Stored data
════

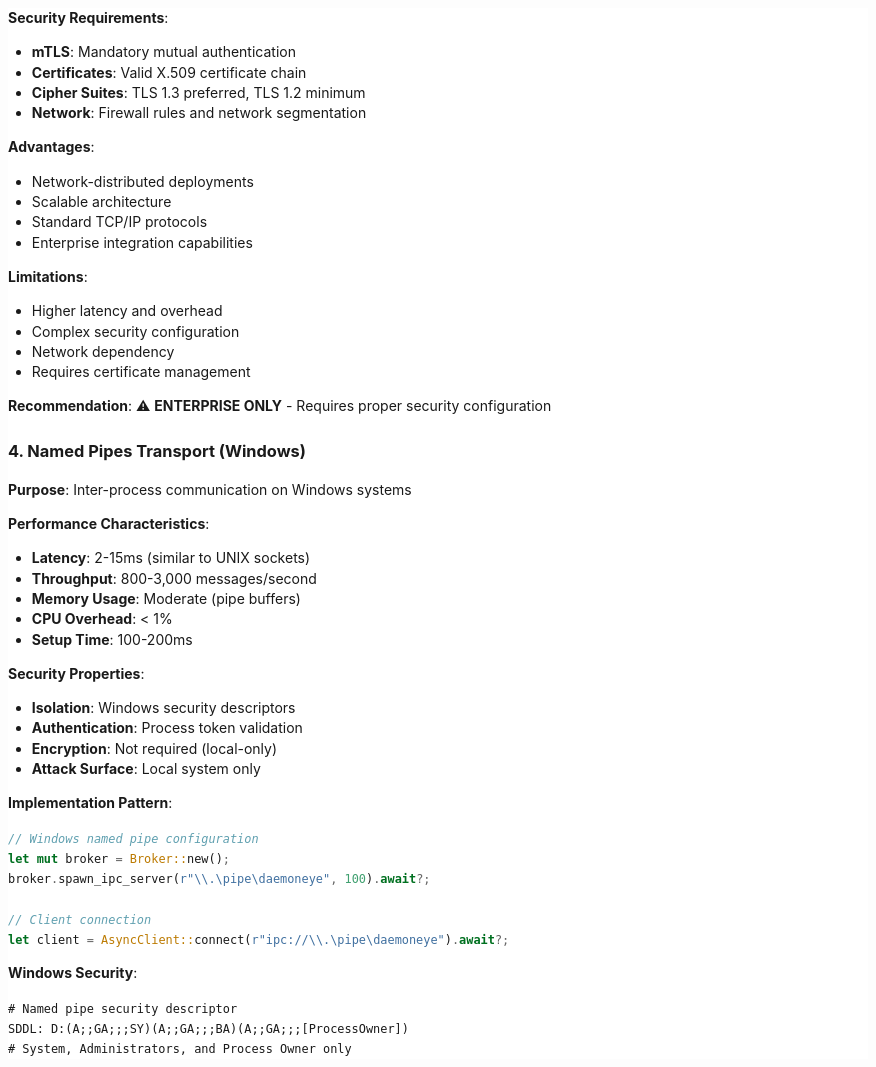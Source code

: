 **Security Requirements**:

- **mTLS**: Mandatory mutual authentication
- **Certificates**: Valid X.509 certificate chain
- **Cipher Suites**: TLS 1.3 preferred, TLS 1.2 minimum
- **Network**: Firewall rules and network segmentation

**Advantages**:

- Network-distributed deployments
- Scalable architecture
- Standard TCP/IP protocols
- Enterprise integration capabilities

**Limitations**:

- Higher latency and overhead
- Complex security configuration
- Network dependency
- Requires certificate management

**Recommendation**: ⚠️ **ENTERPRISE ONLY** - Requires proper security configuration

### 4. Named Pipes Transport (Windows)

**Purpose**: Inter-process communication on Windows systems

**Performance Characteristics**:

- **Latency**: 2-15ms (similar to UNIX sockets)
- **Throughput**: 800-3,000 messages/second
- **Memory Usage**: Moderate (pipe buffers)
- **CPU Overhead**: < 1%
- **Setup Time**: 100-200ms

**Security Properties**:

- **Isolation**: Windows security descriptors
- **Authentication**: Process token validation
- **Encryption**: Not required (local-only)
- **Attack Surface**: Local system only

**Implementation Pattern**:

```rust
// Windows named pipe configuration
let mut broker = Broker::new();
broker.spawn_ipc_server(r"\\.\pipe\daemoneye", 100).await?;

// Client connection
let client = AsyncClient::connect(r"ipc://\\.\pipe\daemoneye").await?;
```

**Windows Security**:

```
# Named pipe security descriptor
SDDL: D:(A;;GA;;;SY)(A;;GA;;;BA)(A;;GA;;;[ProcessOwner])
# System, Administrators, and Process Owner only
```
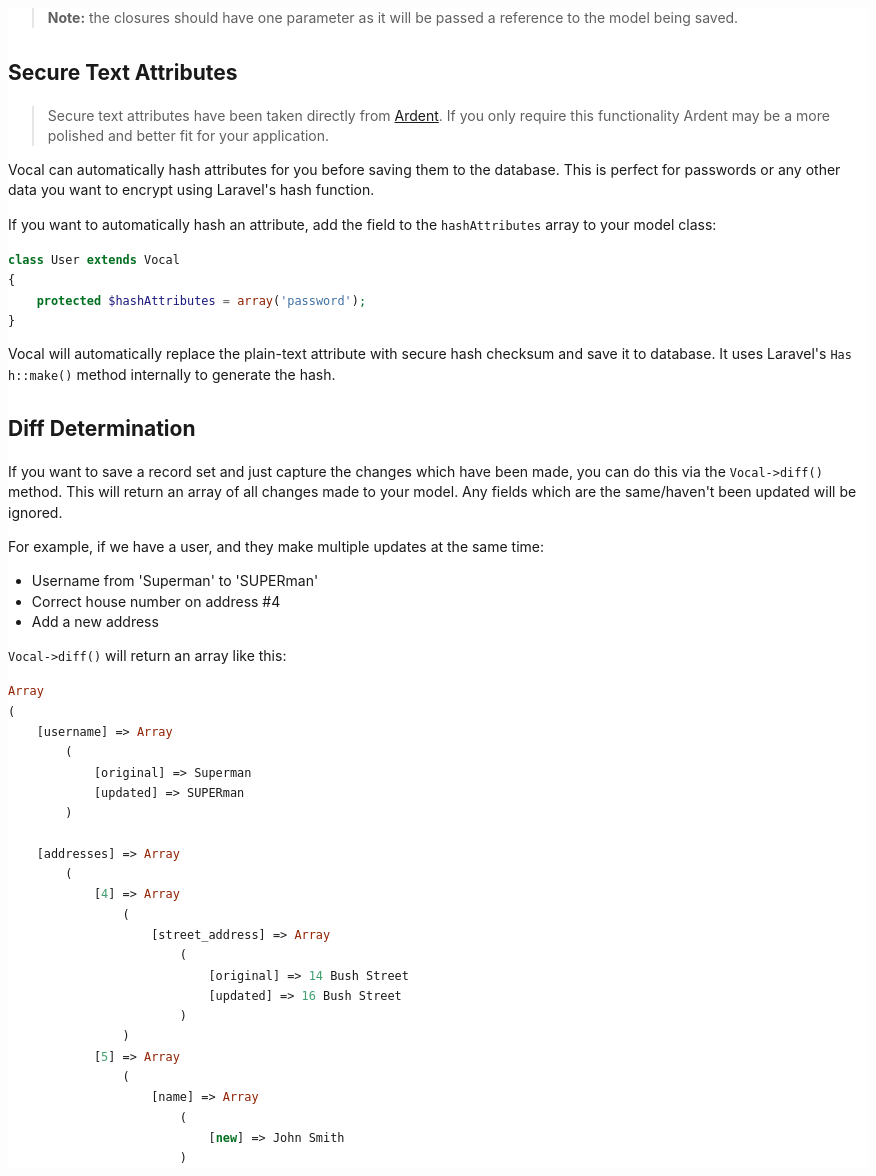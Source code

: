 > **Note:** the closures should have one parameter as it will be passed a reference to the model being saved.


<a name="secure"></a>
## Secure Text Attributes

> Secure text attributes have been taken directly from [Ardent](https://github.com/laravelbook/ardent). If you only require this functionality Ardent may be a more polished and better fit for your application.

Vocal can automatically hash attributes for you before saving them to the database. This is perfect for passwords or any other data you want to encrypt using Laravel's hash function.

If you want to automatically hash an attribute, add the field to the `hashAttributes` array to your model class:

```php
class User extends Vocal
{
    protected $hashAttributes = array('password');
}
```

Vocal will automatically replace the plain-text attribute with secure hash checksum and save it to database. It uses Laravel's `Hash::make()` method internally to generate the hash.


<a name="diff"></a>
## Diff Determination

If you want to save a record set and just capture the changes which have been made, you can do this via the `Vocal->diff()` method. This will return an array of all changes made to your model. Any fields which are the same/haven't been updated will be ignored.

For example, if we have a user, and they make multiple updates at the same time:

* Username from 'Superman' to 'SUPERman'
* Correct house number on address #4
* Add a new address

`Vocal->diff()` will return an array like this:

```php
Array
(
    [username] => Array
        (
            [original] => Superman
            [updated] => SUPERman
        )

    [addresses] => Array
        (
            [4] => Array
                (
                    [street_address] => Array
                        (
                            [original] => 14 Bush Street
                            [updated] => 16 Bush Street
                        )
                )
            [5] => Array
                (
                    [name] => Array
                        (
                            [new] => John Smith
                        )
```
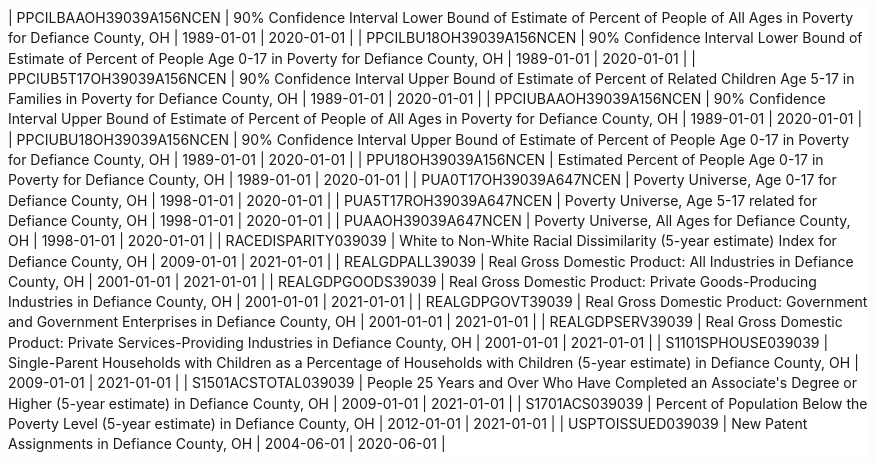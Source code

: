 | PPCILBAAOH39039A156NCEN   | 90% Confidence Interval Lower Bound of Estimate of Percent of People of All Ages in Poverty for Defiance County, OH                                                          | 1989-01-01          | 2020-01-01        |
| PPCILBU18OH39039A156NCEN  | 90% Confidence Interval Lower Bound of Estimate of Percent of People Age 0-17 in Poverty for Defiance County, OH                                                             | 1989-01-01          | 2020-01-01        |
| PPCIUB5T17OH39039A156NCEN | 90% Confidence Interval Upper Bound of Estimate of Percent of Related Children Age 5-17 in Families in Poverty for Defiance County, OH                                       | 1989-01-01          | 2020-01-01        |
| PPCIUBAAOH39039A156NCEN   | 90% Confidence Interval Upper Bound of Estimate of Percent of People of All Ages in Poverty for Defiance County, OH                                                          | 1989-01-01          | 2020-01-01        |
| PPCIUBU18OH39039A156NCEN  | 90% Confidence Interval Upper Bound of Estimate of Percent of People Age 0-17 in Poverty for Defiance County, OH                                                             | 1989-01-01          | 2020-01-01        |
| PPU18OH39039A156NCEN      | Estimated Percent of People Age 0-17 in Poverty for Defiance County, OH                                                                                                      | 1989-01-01          | 2020-01-01        |
| PUA0T17OH39039A647NCEN    | Poverty Universe, Age 0-17 for Defiance County, OH                                                                                                                           | 1998-01-01          | 2020-01-01        |
| PUA5T17ROH39039A647NCEN   | Poverty Universe, Age 5-17 related for Defiance County, OH                                                                                                                   | 1998-01-01          | 2020-01-01        |
| PUAAOH39039A647NCEN       | Poverty Universe, All Ages for Defiance County, OH                                                                                                                           | 1998-01-01          | 2020-01-01        |
| RACEDISPARITY039039       | White to Non-White Racial Dissimilarity (5-year estimate) Index for Defiance County, OH                                                                                      | 2009-01-01          | 2021-01-01        |
| REALGDPALL39039           | Real Gross Domestic Product: All Industries in Defiance County, OH                                                                                                           | 2001-01-01          | 2021-01-01        |
| REALGDPGOODS39039         | Real Gross Domestic Product: Private Goods-Producing Industries in Defiance County, OH                                                                                       | 2001-01-01          | 2021-01-01        |
| REALGDPGOVT39039          | Real Gross Domestic Product: Government and Government Enterprises in Defiance County, OH                                                                                    | 2001-01-01          | 2021-01-01        |
| REALGDPSERV39039          | Real Gross Domestic Product: Private Services-Providing Industries in Defiance County, OH                                                                                    | 2001-01-01          | 2021-01-01        |
| S1101SPHOUSE039039        | Single-Parent Households with Children as a Percentage of Households with Children (5-year estimate) in Defiance County, OH                                                  | 2009-01-01          | 2021-01-01        |
| S1501ACSTOTAL039039       | People 25 Years and Over Who Have Completed an Associate's Degree or Higher (5-year estimate) in Defiance County, OH                                                         | 2009-01-01          | 2021-01-01        |
| S1701ACS039039            | Percent of Population Below the Poverty Level (5-year estimate) in Defiance County, OH                                                                                       | 2012-01-01          | 2021-01-01        |
| USPTOISSUED039039         | New Patent Assignments in Defiance County, OH                                                                                                                                | 2004-06-01          | 2020-06-01        |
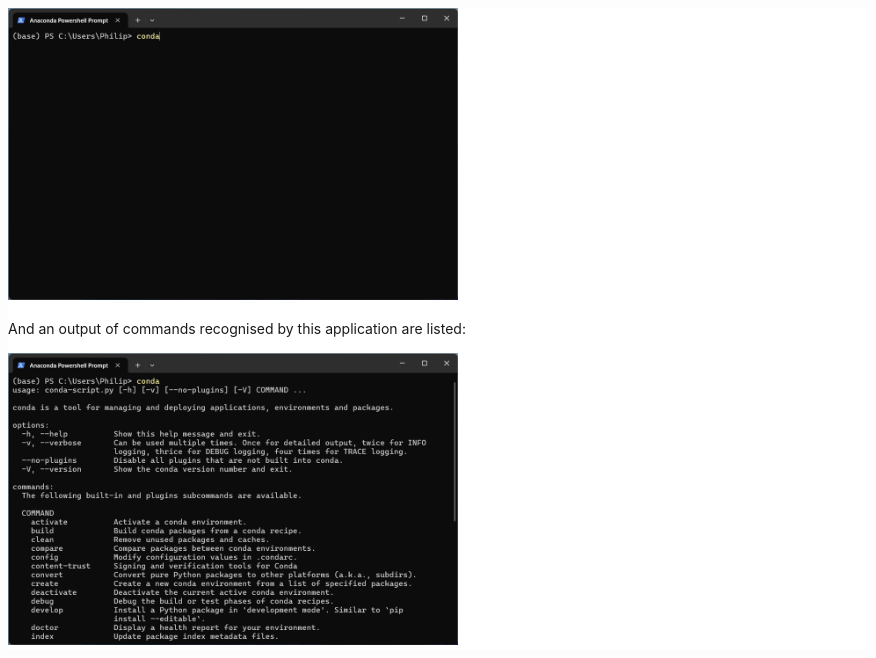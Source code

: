 <img src='./images/img_043.png' alt='img_043' width='450'/>

And an output of commands recognised by this application are listed:

<img src='./images/img_044.png' alt='img_044' width='450'/>

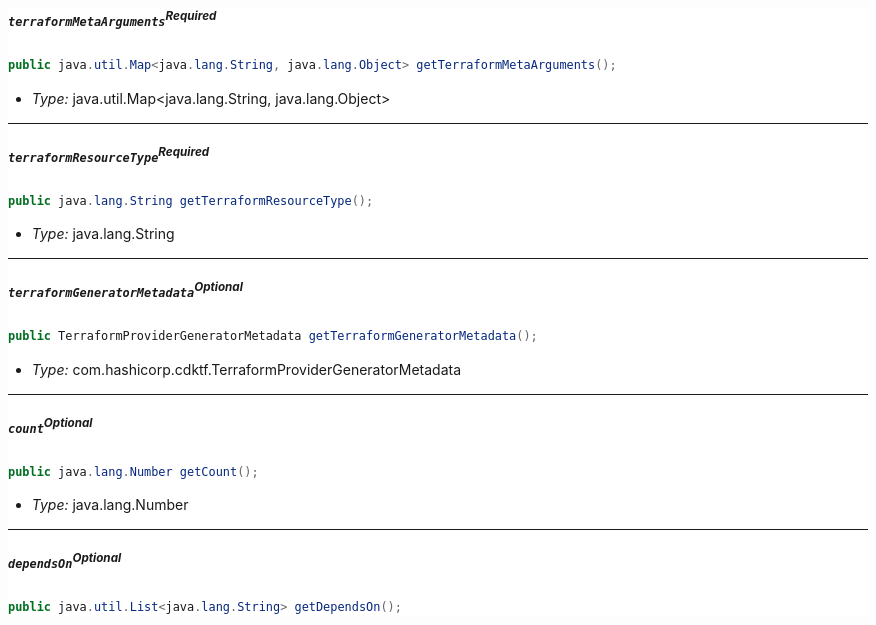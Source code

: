 
##### `terraformMetaArguments`<sup>Required</sup> <a name="terraformMetaArguments" id="@cdktf/provider-mongodbatlas.dataMongodbatlasSearchIndexes.DataMongodbatlasSearchIndexes.property.terraformMetaArguments"></a>

```java
public java.util.Map<java.lang.String, java.lang.Object> getTerraformMetaArguments();
```

- *Type:* java.util.Map<java.lang.String, java.lang.Object>

---

##### `terraformResourceType`<sup>Required</sup> <a name="terraformResourceType" id="@cdktf/provider-mongodbatlas.dataMongodbatlasSearchIndexes.DataMongodbatlasSearchIndexes.property.terraformResourceType"></a>

```java
public java.lang.String getTerraformResourceType();
```

- *Type:* java.lang.String

---

##### `terraformGeneratorMetadata`<sup>Optional</sup> <a name="terraformGeneratorMetadata" id="@cdktf/provider-mongodbatlas.dataMongodbatlasSearchIndexes.DataMongodbatlasSearchIndexes.property.terraformGeneratorMetadata"></a>

```java
public TerraformProviderGeneratorMetadata getTerraformGeneratorMetadata();
```

- *Type:* com.hashicorp.cdktf.TerraformProviderGeneratorMetadata

---

##### `count`<sup>Optional</sup> <a name="count" id="@cdktf/provider-mongodbatlas.dataMongodbatlasSearchIndexes.DataMongodbatlasSearchIndexes.property.count"></a>

```java
public java.lang.Number getCount();
```

- *Type:* java.lang.Number

---

##### `dependsOn`<sup>Optional</sup> <a name="dependsOn" id="@cdktf/provider-mongodbatlas.dataMongodbatlasSearchIndexes.DataMongodbatlasSearchIndexes.property.dependsOn"></a>

```java
public java.util.List<java.lang.String> getDependsOn();
```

════

What you are asked to do
From the data above, work out how many lines hold "public". Answer with the number alone.

Solution to this exercise
5